The Imp (1981)

In the heat of the moment, sometimes people say cruel things they don’t really mean. However, it’s almost inexcusable if the target of one’s vitriol is a pregnant person and their unborn child. In the featured film, during a dispute over the use of a propane tank, a maintenance worker tells a visibly pregnant lady, “I hope you give birth to a baby with no asshole.” In the grand spectrum of infantile insults this fate would be a pretty harsh one, but it’s not quite as awful as what happens in Dennis Yu’s 1981 Hong Kong creeper, THE IMP.

Keung (Charlie Chin) and Lan (Dorothy Yu Yee-Ha) are a young, married couple living in a cramped Hong Kong apartment and expecting their first child together. Keung is actively on the job hunt, but he has a tendency to stumble his way through interviews as he attempts to hide his lack of professional skills. The one job he refuses to do – work at a bra factory (ugh, again!) – is on offer from the same person currently paying their monthly rent: Lan’s father.

Just when it seems like Keung has hit his lowest ebb – he shows up to a job interview to find the hiring manager has been fatally wounded with a melon chopper by a disgruntled ex-employee – he finds steady employment as an overnight security guard at a major office building. Old Uncle Han (Chan Shen) quickly shows him the ropes and his colleagues, Little Ting (Hui Bing-Sam), Mr. Hong Kong (Wong Ching), and Fatty (Kent Cheng) keep their nightly shift lively and friendly, whether they’re out together for post-work food or out together for pre-work food. In time, Fatty becomes Keung’s off-work confidante and even makes himself available to drive Lan to important medical appointments when Keung is unavailable.

Even as he begins to settle into the new arrangement with a sense of relief, a series of strange occurrences begin to affect Keung and nearly everyone in his orbit. During his work hours, phantom calls come in over his radio. He gets trapped in an elevator that shakes violently and floods with water. Room lights flicker and doors shut on their own at random. At home, his television flashes with static at odd intervals. Fatty’s dog barks relentlessly in Lan’s presence. It might be the standard office building haunting, but if the local geomancer Chiu-Dan Yeung (Yueh Hua) is to be believed, just about everything in Keung’s life is predestined by forces beyond his control.

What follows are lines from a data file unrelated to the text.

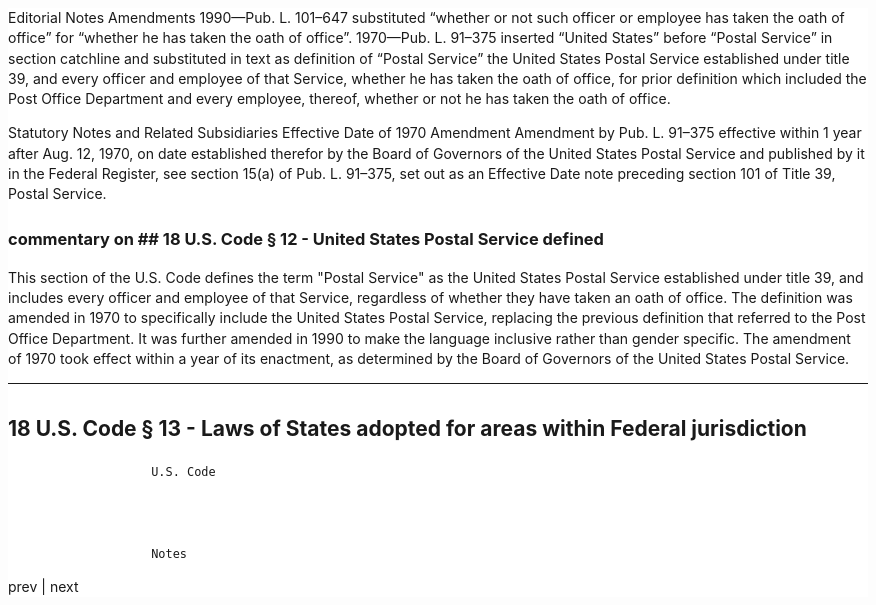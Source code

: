 Editorial Notes
Amendments
1990—Pub. L. 101–647 substituted “whether or not such officer or employee has taken the oath of office” for “whether he has taken the oath of office”.
1970—Pub. L. 91–375 inserted “United States” before “Postal Service” in section catchline and substituted in text as definition of “Postal Service” the United States Postal Service established under title 39, and every officer and employee of that Service, whether he has taken the oath of office, for prior definition which included the Post Office Department and every employee, thereof, whether or not he has taken the oath of office.

Statutory Notes and Related Subsidiaries
Effective Date of 1970 Amendment
Amendment by Pub. L. 91–375 effective within 1 year after Aug. 12, 1970, on date established therefor by the Board of Governors of the United States Postal Service and published by it in the Federal Register, see section 15(a) of Pub. L. 91–375, set out as an Effective Date note preceding section 101 of Title 39, Postal Service.









### commentary on ##  18 U.S. Code § 12 -  United States Postal Service defined 


This section of the U.S. Code defines the term "Postal Service" as the United States Postal Service established under title 39, and includes every officer and employee of that Service, regardless of whether they have taken an oath of office. The definition was amended in 1970 to specifically include the United States Postal Service, replacing the previous definition that referred to the Post Office Department. It was further amended in 1990 to make the language inclusive rather than gender specific. The amendment of 1970 took effect within a year of its enactment, as determined by the Board of Governors of the United States Postal Service.


---

##  18 U.S. Code § 13 -  Laws of States adopted for areas within Federal jurisdiction 







                        U.S. Code 



                        Notes 




prev | next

Given the chronological and geographical context, I was (perhaps foolishly) expecting a film similar in tone and style as such in-your-face, black-magic-and-metaphysics Hong Kong horror like 1981’s BEWITCHED or 1983’s BOXER OMEN, neither of which is likely to be described as subtle. Instead, Dennis Yu’s film is a deliberately paced and competently directed slow-burn that is more eerie and unsettling than it is visceral or chaotic – like much of the horror I enjoy the most, I felt like I’d come out on the other side of a bad dream (or a terrible trip) by the time the film ended.

While some of that effect is due to Yu’s patient direction – he builds his story primarily through character development instead of moving from one zany set-piece to the next – it’s also informed by the way subjects are framed in scenes by cinematographer Bob Thompson (think long shots with negative space) along with the art direction (including, I daresay, “Fulci” fog), sound design, and choices in color. There are a couple of tense scenes led by Yueh Hua’s character involving red and purple, but the recurring color that sticks with the viewer is a super-saturated green that creates a sense of the foreboding and otherworldly. This bold green appears during the film in other ways as a point of emphasis: Fatty drives a green car, Lan wears a green dress under her cardigan, there’s furniture painted green, a telephone booth painted green, etc.

All of this is to say that while I’m barely a beginner in any of these topics, I suspect that a bit of light reading on color theory along with some understanding of Chinese numerology and the concepts of geomancy and yin and yang, would certainly enrich the viewing experience. Even if you steer clear of the extra-credit learning, the subtext that one takes away is the unique anxiety associated with impending parenthood, more specifically the paternal dread felt by the main character as his child’s due date approaches and his material world spirals into chaos.

Dennis Yu directed eight films in his career, including 1987’s EVIL CAT and the other members of the cast and crew have been almost too prolific to highlight all their various credits. However, in the annals of unheralded crew members who went on to do big things in cinema, Fruit Chan working on THE IMP as a script supervisor before becoming one of the most interesting directorial voices of the Hong Kong New Wave (e.g., MADE IN HONG KONG, THE LONGEST SUMMER ) is definitely a prime example.

Recommended viewing if you’re feeling spooky.